Además, cuando los conflictos no se resolvían adecuadamente, era frecuente que las relaciones se fracturaran. En algunos casos, el conflicto terminaba en separación, distanciamiento o rechazo. Esa asociación emocional lleva a muchas personas a creer inconscientemente que expresar el desacuerdo puede significar perder el vínculo. Así nace el miedo al rechazo o al abandono, y se consolida la idea de que es mejor evitar el conflicto para no arriesgar la conexión afectiva.
Estas son incomodidades que se manifiestan hacia afuera, en el entorno o en la relación. Pero vale la pena preguntarnos:
¿Qué sucede dentro de nosotros cuando evitamos el conflicto?

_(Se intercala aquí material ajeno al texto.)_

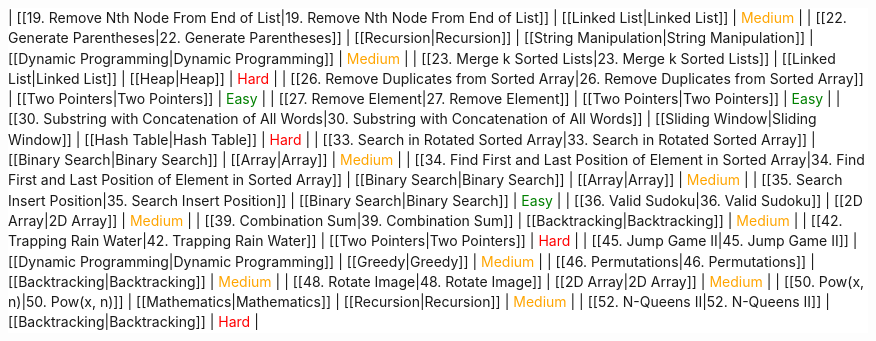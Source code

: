 | [[19. Remove Nth Node From End of List\|19. Remove Nth Node From End of List]]                                                                                   | [[Linked List\|Linked List]]                                                                                                                   | <span style='color: orange;'>Medium</span> |
| [[22. Generate Parentheses\|22. Generate Parentheses]]                                                                                                           | [[Recursion\|Recursion]] \| [[String Manipulation\|String Manipulation]] \| [[Dynamic Programming\|Dynamic Programming]] | <span style='color: orange;'>Medium</span> |
| [[23. Merge k Sorted Lists\|23. Merge k Sorted Lists]]                                                                                                           | [[Linked List\|Linked List]] \| [[Heap\|Heap]]                                                                                      | <span style='color: red;'>Hard</span>      |
| [[26. Remove Duplicates from Sorted Array\|26. Remove Duplicates from Sorted Array]]                                                                             | [[Two Pointers\|Two Pointers]]                                                                                                                 | <span style='color: green;'>Easy</span>    |
| [[27. Remove Element\|27. Remove Element]]                                                                                                                       | [[Two Pointers\|Two Pointers]]                                                                                                                 | <span style='color: green;'>Easy</span>    |
| [[30. Substring with Concatenation of All Words\|30. Substring with Concatenation of All Words]]                                                                 | [[Sliding Window\|Sliding Window]] \| [[Hash Table\|Hash Table]]                                                                    | <span style='color: red;'>Hard</span>      |
| [[33. Search in Rotated Sorted Array\|33. Search in Rotated Sorted Array]]                                                                                       | [[Binary Search\|Binary Search]] \| [[Array\|Array]]                                                                                | <span style='color: orange;'>Medium</span> |
| [[34. Find First and Last Position of Element in Sorted Array\|34. Find First and Last Position of Element in Sorted Array]]                                     | [[Binary Search\|Binary Search]] \| [[Array\|Array]]                                                                                | <span style='color: orange;'>Medium</span> |
| [[35. Search Insert Position\|35. Search Insert Position]]                                                                                                       | [[Binary Search\|Binary Search]]                                                                                                               | <span style='color: green;'>Easy</span>    |
| [[36. Valid Sudoku\|36. Valid Sudoku]]                                                                                                                           | [[2D Array\|2D Array]]                                                                                                                         | <span style='color: orange;'>Medium</span> |
| [[39. Combination Sum\|39. Combination Sum]]                                                                                                                     | [[Backtracking\|Backtracking]]                                                                                                                 | <span style='color: orange;'>Medium</span> |
| [[42. Trapping Rain Water\|42. Trapping Rain Water]]                                                                                                             | [[Two Pointers\|Two Pointers]]                                                                                                                 | <span style='color: red;'>Hard</span>      |
| [[45. Jump Game II\|45. Jump Game II]]                                                                                                                           | [[Dynamic Programming\|Dynamic Programming]] \| [[Greedy\|Greedy]]                                                                  | <span style='color: orange;'>Medium</span> |
| [[46. Permutations\|46. Permutations]]                                                                                                                           | [[Backtracking\|Backtracking]]                                                                                                                 | <span style='color: orange;'>Medium</span> |
| [[48. Rotate Image\|48. Rotate Image]]                                                                                                                           | [[2D Array\|2D Array]]                                                                                                                         | <span style='color: orange;'>Medium</span> |
| [[50. Pow(x, n)\|50. Pow(x, n)]]                                                                                                                                 | [[Mathematics\|Mathematics]] \| [[Recursion\|Recursion]]                                                                            | <span style='color: orange;'>Medium</span> |
| [[52. N-Queens II\|52. N-Queens II]]                                                                                                                             | [[Backtracking\|Backtracking]]                                                                                                                 | <span style='color: red;'>Hard</span>      |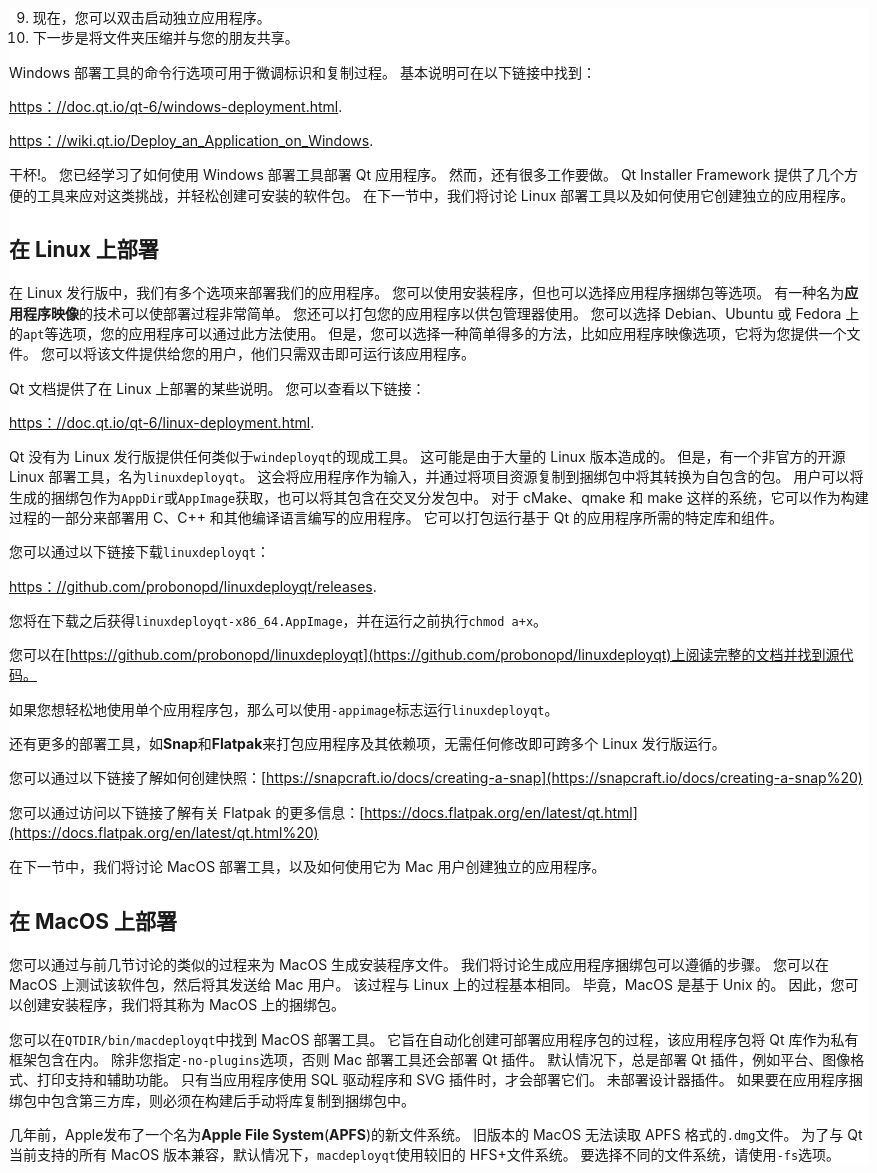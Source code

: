 9.  现在，您可以双击启动独立应用程序。
10.  下一步是将文件夹压缩并与您的朋友共享。

Windows 部署工具的命令行选项可用于微调标识和复制过程。 基本说明可在以下链接中找到：

[https：//doc.qt.io/qt-6/windows-deployment.html](https://doc.qt.io/qt-6/windows-deployment.html).

[https：//wiki.qt.io/Deploy_an_Application_on_Windows](https://wiki.qt.io/Deploy_an_Application_on_Windows).

干杯!。 您已经学习了如何使用 Windows 部署工具部署 Qt 应用程序。 然而，还有很多工作要做。 Qt Installer Framework 提供了几个方便的工具来应对这类挑战，并轻松创建可安装的软件包。 在下一节中，我们将讨论 Linux 部署工具以及如何使用它创建独立的应用程序。

## 在 Linux 上部署

在 Linux 发行版中，我们有多个选项来部署我们的应用程序。 您可以使用安装程序，但也可以选择应用程序捆绑包等选项。 有一种名为**应用程序映像**的技术可以使部署过程非常简单。 您还可以打包您的应用程序以供包管理器使用。 您可以选择 Debian、Ubuntu 或 Fedora 上的`apt`等选项，您的应用程序可以通过此方法使用。 但是，您可以选择一种简单得多的方法，比如应用程序映像选项，它将为您提供一个文件。 您可以将该文件提供给您的用户，他们只需双击即可运行该应用程序。

Qt 文档提供了在 Linux 上部署的某些说明。 您可以查看以下链接：

[https：//doc.qt.io/qt-6/linux-deployment.html](https://doc.qt.io/qt-6/linux-deployment.html).

Qt 没有为 Linux 发行版提供任何类似于`windeployqt`的现成工具。 这可能是由于大量的 Linux 版本造成的。 但是，有一个非官方的开源 Linux 部署工具，名为`linuxdeployqt`。 这会将应用程序作为输入，并通过将项目资源复制到捆绑包中将其转换为自包含的包。 用户可以将生成的捆绑包作为`AppDir`或`AppImage`获取，也可以将其包含在交叉分发包中。 对于 cMake、qmake 和 make 这样的系统，它可以作为构建过程的一部分来部署用 C、C++ 和其他编译语言编写的应用程序。 它可以打包运行基于 Qt 的应用程序所需的特定库和组件。

您可以通过以下链接下载`linuxdeployqt`：

[https：//github.com/probonopd/linuxdeployqt/releases](https://github.com/probonopd/linuxdeployqt/releases).

您将在下载之后获得`linuxdeployqt-x86_64.AppImage`，并在运行之前执行`chmod a+x`。

您可以在[https://github.com/probonopd/linuxdeployqt](https://github.com/probonopd/linuxdeployqt)上阅读完整的文档并找到源代码。

如果您想轻松地使用单个应用程序包，那么可以使用`-appimage`标志运行`linuxdeployqt`。

还有更多的部署工具，如**Snap**和**Flatpak**来打包应用程序及其依赖项，无需任何修改即可跨多个 Linux 发行版运行。

您可以通过以下链接了解如何创建快照：[https://snapcraft.io/docs/creating-a-snap](https://snapcraft.io/docs/creating-a-snap%20)

您可以通过访问以下链接了解有关 Flatpak 的更多信息：[https://docs.flatpak.org/en/latest/qt.html](https://docs.flatpak.org/en/latest/qt.html%20)

在下一节中，我们将讨论 MacOS 部署工具，以及如何使用它为 Mac 用户创建独立的应用程序。

## 在 MacOS 上部署

您可以通过与前几节讨论的类似的过程来为 MacOS 生成安装程序文件。 我们将讨论生成应用程序捆绑包可以遵循的步骤。 您可以在 MacOS 上测试该软件包，然后将其发送给 Mac 用户。 该过程与 Linux 上的过程基本相同。 毕竟，MacOS 是基于 Unix 的。 因此，您可以创建安装程序，我们将其称为 MacOS 上的捆绑包。

您可以在`QTDIR/bin/macdeployqt`中找到 MacOS 部署工具。 它旨在自动化创建可部署应用程序包的过程，该应用程序包将 Qt 库作为私有框架包含在内。 除非您指定`-no-plugins`选项，否则 Mac 部署工具还会部署 Qt 插件。 默认情况下，总是部署 Qt 插件，例如平台、图像格式、打印支持和辅助功能。 只有当应用程序使用 SQL 驱动程序和 SVG 插件时，才会部署它们。 未部署设计器插件。 如果要在应用程序捆绑包中包含第三方库，则必须在构建后手动将库复制到捆绑包中。

几年前，Apple发布了一个名为**Apple File System**(**APFS**)的新文件系统。 旧版本的 MacOS 无法读取 APFS 格式的`.dmg`文件。 为了与 Qt 当前支持的所有 MacOS 版本兼容，默认情况下，`macdeployqt`使用较旧的 HFS+文件系统。 要选择不同的文件系统，请使用`-fs`选项。
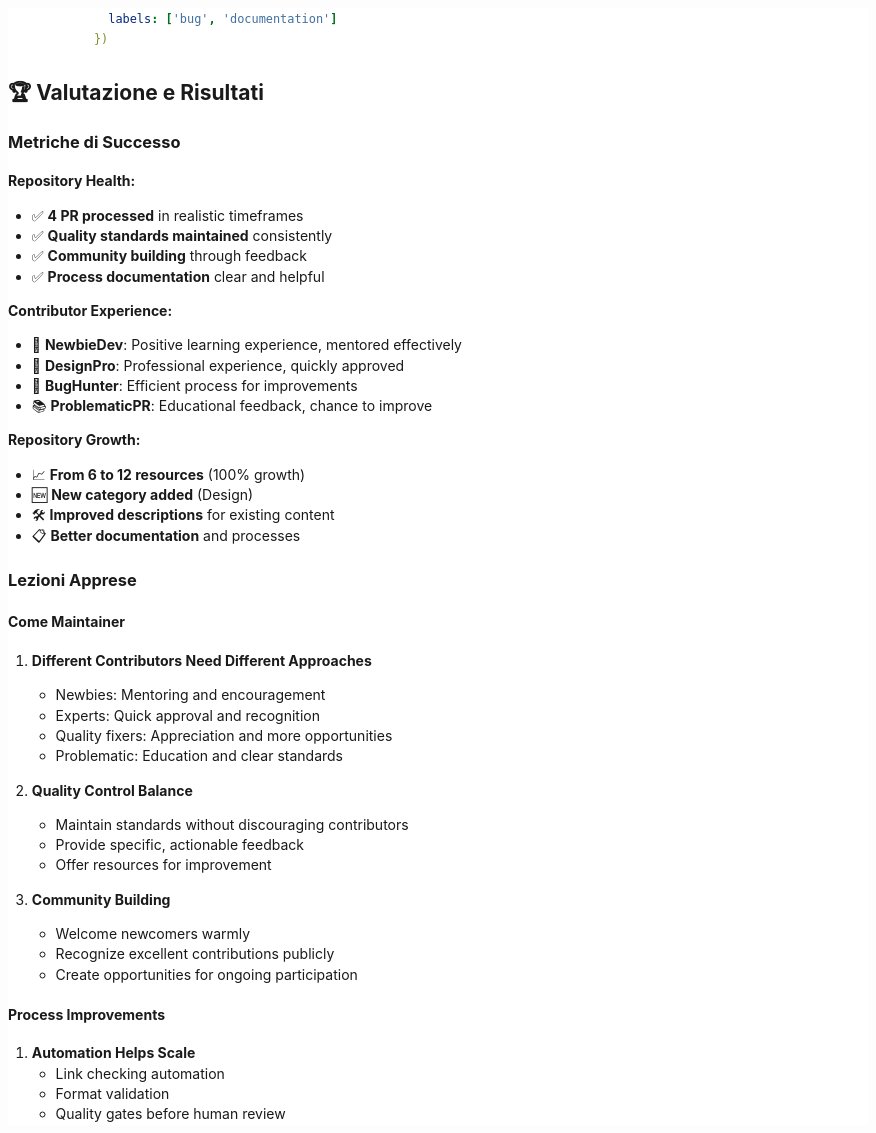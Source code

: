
 ```yaml
              labels: ['bug', 'documentation']
            })
```

## 🏆 Valutazione e Risultati

### Metriche di Successo

**Repository Health:**
- ✅ **4 PR processed** in realistic timeframes
- ✅ **Quality standards maintained** consistently  
- ✅ **Community building** through feedback
- ✅ **Process documentation** clear and helpful

**Contributor Experience:**
- 🎯 **NewbieDev**: Positive learning experience, mentored effectively
- 🌟 **DesignPro**: Professional experience, quickly approved
- 🔧 **BugHunter**: Efficient process for improvements
- 📚 **ProblematicPR**: Educational feedback, chance to improve

**Repository Growth:**
- 📈 **From 6 to 12 resources** (100% growth)
- 🆕 **New category added** (Design)
- 🛠️ **Improved descriptions** for existing content
- 📋 **Better documentation** and processes

### Lezioni Apprese

#### Come Maintainer

1. **Different Contributors Need Different Approaches**
   - Newbies: Mentoring and encouragement
   - Experts: Quick approval and recognition
   - Quality fixers: Appreciation and more opportunities
   - Problematic: Education and clear standards

2. **Quality Control Balance**
   - Maintain standards without discouraging contributors
   - Provide specific, actionable feedback
   - Offer resources for improvement

3. **Community Building**
   - Welcome newcomers warmly
   - Recognize excellent contributions publicly
   - Create opportunities for ongoing participation

#### Process Improvements

1. **Automation Helps Scale**
   - Link checking automation
   - Format validation
   - Quality gates before human review
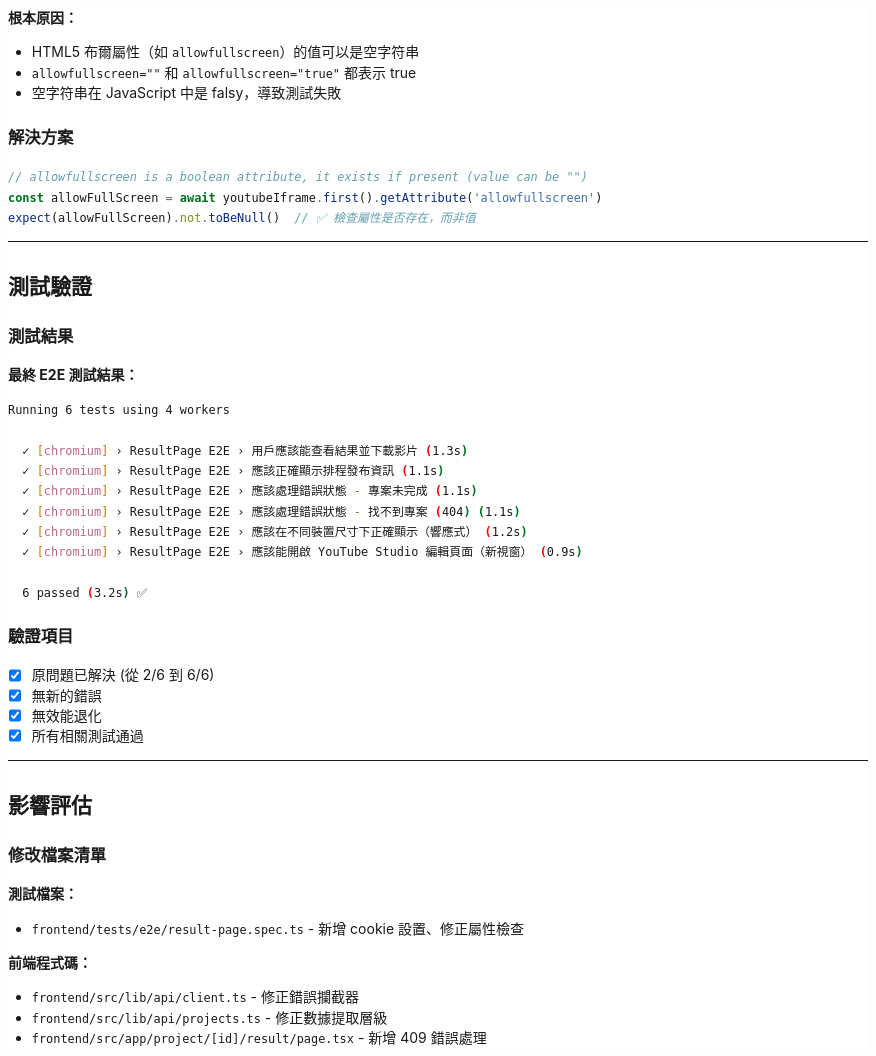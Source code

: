 **根本原因：**
- HTML5 布爾屬性（如 `allowfullscreen`）的值可以是空字符串
- `allowfullscreen=""` 和 `allowfullscreen="true"` 都表示 true
- 空字符串在 JavaScript 中是 falsy，導致測試失敗

### 解決方案

```typescript
// allowfullscreen is a boolean attribute, it exists if present (value can be "")
const allowFullScreen = await youtubeIframe.first().getAttribute('allowfullscreen')
expect(allowFullScreen).not.toBeNull()  // ✅ 檢查屬性是否存在，而非值
```

---

## 測試驗證

### 測試結果

**最終 E2E 測試結果：**

```bash
Running 6 tests using 4 workers

  ✓ [chromium] › ResultPage E2E › 用戶應該能查看結果並下載影片 (1.3s)
  ✓ [chromium] › ResultPage E2E › 應該正確顯示排程發布資訊 (1.1s)
  ✓ [chromium] › ResultPage E2E › 應該處理錯誤狀態 - 專案未完成 (1.1s)
  ✓ [chromium] › ResultPage E2E › 應該處理錯誤狀態 - 找不到專案 (404) (1.1s)
  ✓ [chromium] › ResultPage E2E › 應該在不同裝置尺寸下正確顯示（響應式） (1.2s)
  ✓ [chromium] › ResultPage E2E › 應該能開啟 YouTube Studio 編輯頁面（新視窗） (0.9s)

  6 passed (3.2s) ✅
```

### 驗證項目
- [x] 原問題已解決 (從 2/6 到 6/6)
- [x] 無新的錯誤
- [x] 無效能退化
- [x] 所有相關測試通過

---

## 影響評估

### 修改檔案清單

**測試檔案：**
- `frontend/tests/e2e/result-page.spec.ts` - 新增 cookie 設置、修正屬性檢查

**前端程式碼：**
- `frontend/src/lib/api/client.ts` - 修正錯誤攔截器
- `frontend/src/lib/api/projects.ts` - 修正數據提取層級
- `frontend/src/app/project/[id]/result/page.tsx` - 新增 409 錯誤處理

Cuando evitamos un conflicto, la tensión no desaparece; solo cambia de lugar. Lo que no se dice se queda adentro, y con el tiempo se convierte en resentimiento, frustración o ansiedad. Cada vez que negamos nuestra necesidad de ser escuchados, protegemos la armonía externa a costa de nuestra paz interna. Evitar el conflicto hacia afuera, muchas veces, lo multiplica por dentro.
Como decía Carl Jung: “Lo que niegas te somete; lo que aceptas te transforma.”
Evitar el conflicto es, en el fondo, una manera de negar una parte de nosotros: la que necesita ser reconocida, respetada o comprendida. En cambio, enfrentar el conflicto con conciencia —sin agresión, sin huir— nos permite integrar esa parte, dándole un lugar en nuestra experiencia. Es un acto de madurez emocional.
Para construir una relación sana con el conflicto, es necesario revisar y limpiar las experiencias pasadas que hayan dejado huellas o creencias limitantes. No se trata solo de aprender técnicas de comunicación asertiva; se trata de sanar el origen emocional del miedo.
Esto implica trabajar con el niño interior, ese aspecto de nosotros que alguna vez sintió miedo, rechazo o desprotección ante los conflictos. Al ofrecerle seguridad, validación y contención, se empieza a liberar la creencia de que el conflicto equivale a peligro o abandono.
A medida que fortalecemos ese vínculo interno, se va construyendo una autoestima sólida y segura, capaz de sostener la incomodidad que conlleva un desacuerdo. Desde esa base, enfrentamos los conflictos con madurez, apertura y compasión, sin miedo a perder el amor o la conexión.
Porque una relación sana con el conflicto no consiste en evitarlo, sino en aprender a transitarlo con conciencia, entendiendo que el desacuerdo también puede ser un camino hacia la verdad, la autenticidad y el crecimiento compartido.